> Problem requirements
Among the entries below, how many lines contain the string "default"? Only the number, please.

[Saved data entries]

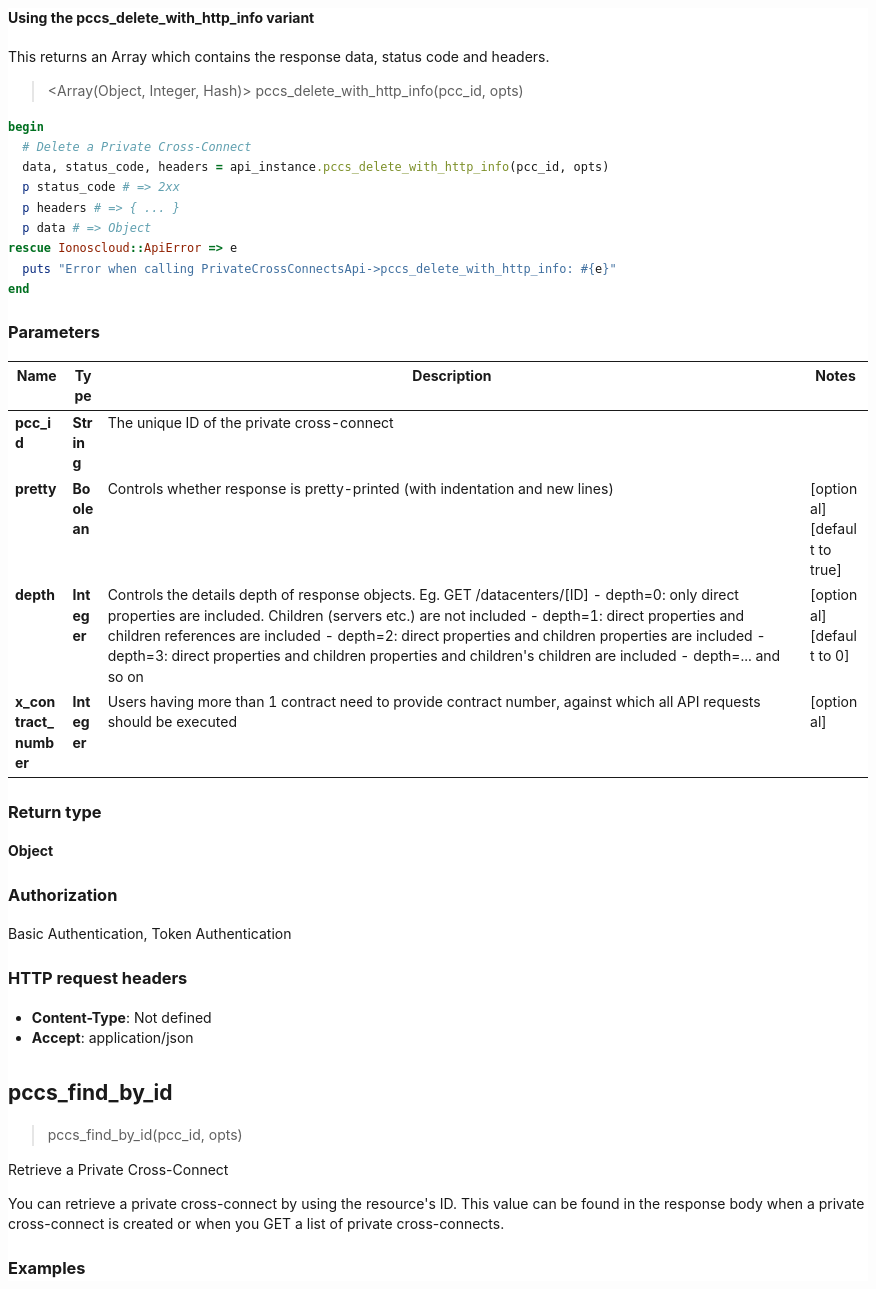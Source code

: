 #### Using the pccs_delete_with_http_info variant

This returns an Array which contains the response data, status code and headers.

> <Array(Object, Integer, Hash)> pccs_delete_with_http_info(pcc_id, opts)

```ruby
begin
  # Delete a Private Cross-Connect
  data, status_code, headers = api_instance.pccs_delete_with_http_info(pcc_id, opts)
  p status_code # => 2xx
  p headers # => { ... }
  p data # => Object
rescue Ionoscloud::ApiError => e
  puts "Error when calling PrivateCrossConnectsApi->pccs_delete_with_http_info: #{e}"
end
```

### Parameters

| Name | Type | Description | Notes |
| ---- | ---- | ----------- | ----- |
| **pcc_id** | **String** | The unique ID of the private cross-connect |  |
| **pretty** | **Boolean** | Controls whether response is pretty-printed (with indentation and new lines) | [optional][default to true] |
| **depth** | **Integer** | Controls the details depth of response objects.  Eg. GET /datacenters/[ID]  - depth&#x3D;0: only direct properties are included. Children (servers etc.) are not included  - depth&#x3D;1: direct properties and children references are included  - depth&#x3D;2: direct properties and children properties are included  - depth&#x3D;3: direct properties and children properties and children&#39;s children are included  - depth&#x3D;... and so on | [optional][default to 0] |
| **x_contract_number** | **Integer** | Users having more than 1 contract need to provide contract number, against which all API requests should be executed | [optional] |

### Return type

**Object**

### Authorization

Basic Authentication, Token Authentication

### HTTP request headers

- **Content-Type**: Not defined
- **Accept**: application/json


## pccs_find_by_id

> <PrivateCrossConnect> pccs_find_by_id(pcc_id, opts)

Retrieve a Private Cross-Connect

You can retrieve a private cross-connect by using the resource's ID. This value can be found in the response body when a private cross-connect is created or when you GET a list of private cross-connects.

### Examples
--
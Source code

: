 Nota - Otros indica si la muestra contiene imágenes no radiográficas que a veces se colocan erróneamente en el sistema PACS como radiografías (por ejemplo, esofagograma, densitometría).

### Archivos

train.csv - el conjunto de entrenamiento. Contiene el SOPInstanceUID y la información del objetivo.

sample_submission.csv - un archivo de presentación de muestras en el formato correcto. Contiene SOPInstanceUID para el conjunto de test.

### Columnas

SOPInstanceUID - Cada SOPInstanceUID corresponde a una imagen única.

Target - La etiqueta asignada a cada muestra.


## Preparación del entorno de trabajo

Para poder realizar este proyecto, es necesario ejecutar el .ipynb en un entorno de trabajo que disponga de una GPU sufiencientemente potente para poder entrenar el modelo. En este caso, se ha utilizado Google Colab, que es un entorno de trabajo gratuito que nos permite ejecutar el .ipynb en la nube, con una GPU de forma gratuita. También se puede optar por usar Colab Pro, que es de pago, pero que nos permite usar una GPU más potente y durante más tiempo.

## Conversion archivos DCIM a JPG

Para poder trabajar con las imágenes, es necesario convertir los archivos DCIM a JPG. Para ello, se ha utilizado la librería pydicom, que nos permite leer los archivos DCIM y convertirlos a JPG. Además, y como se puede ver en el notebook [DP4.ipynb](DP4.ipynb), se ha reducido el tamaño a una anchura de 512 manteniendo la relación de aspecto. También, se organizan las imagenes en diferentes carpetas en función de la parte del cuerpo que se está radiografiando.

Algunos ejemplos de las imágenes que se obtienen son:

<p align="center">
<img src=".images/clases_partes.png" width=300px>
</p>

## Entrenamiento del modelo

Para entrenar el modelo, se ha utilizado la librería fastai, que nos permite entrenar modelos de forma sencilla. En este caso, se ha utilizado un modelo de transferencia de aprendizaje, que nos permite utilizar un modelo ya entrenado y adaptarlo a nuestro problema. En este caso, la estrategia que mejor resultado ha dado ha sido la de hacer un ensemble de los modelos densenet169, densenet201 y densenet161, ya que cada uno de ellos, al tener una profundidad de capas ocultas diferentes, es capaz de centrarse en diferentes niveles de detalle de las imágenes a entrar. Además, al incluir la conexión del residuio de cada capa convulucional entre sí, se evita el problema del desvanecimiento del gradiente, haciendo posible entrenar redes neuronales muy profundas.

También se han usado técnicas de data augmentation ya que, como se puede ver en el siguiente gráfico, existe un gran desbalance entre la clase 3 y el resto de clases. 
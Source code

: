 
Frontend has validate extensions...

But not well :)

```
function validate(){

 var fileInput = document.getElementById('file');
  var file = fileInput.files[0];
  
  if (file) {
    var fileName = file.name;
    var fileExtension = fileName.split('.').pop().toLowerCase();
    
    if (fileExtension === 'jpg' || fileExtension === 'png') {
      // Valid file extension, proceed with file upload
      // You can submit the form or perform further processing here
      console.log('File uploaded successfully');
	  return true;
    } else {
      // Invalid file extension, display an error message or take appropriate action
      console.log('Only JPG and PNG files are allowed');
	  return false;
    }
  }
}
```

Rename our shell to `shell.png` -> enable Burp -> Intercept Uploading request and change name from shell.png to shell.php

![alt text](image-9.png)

> Exercise solution
2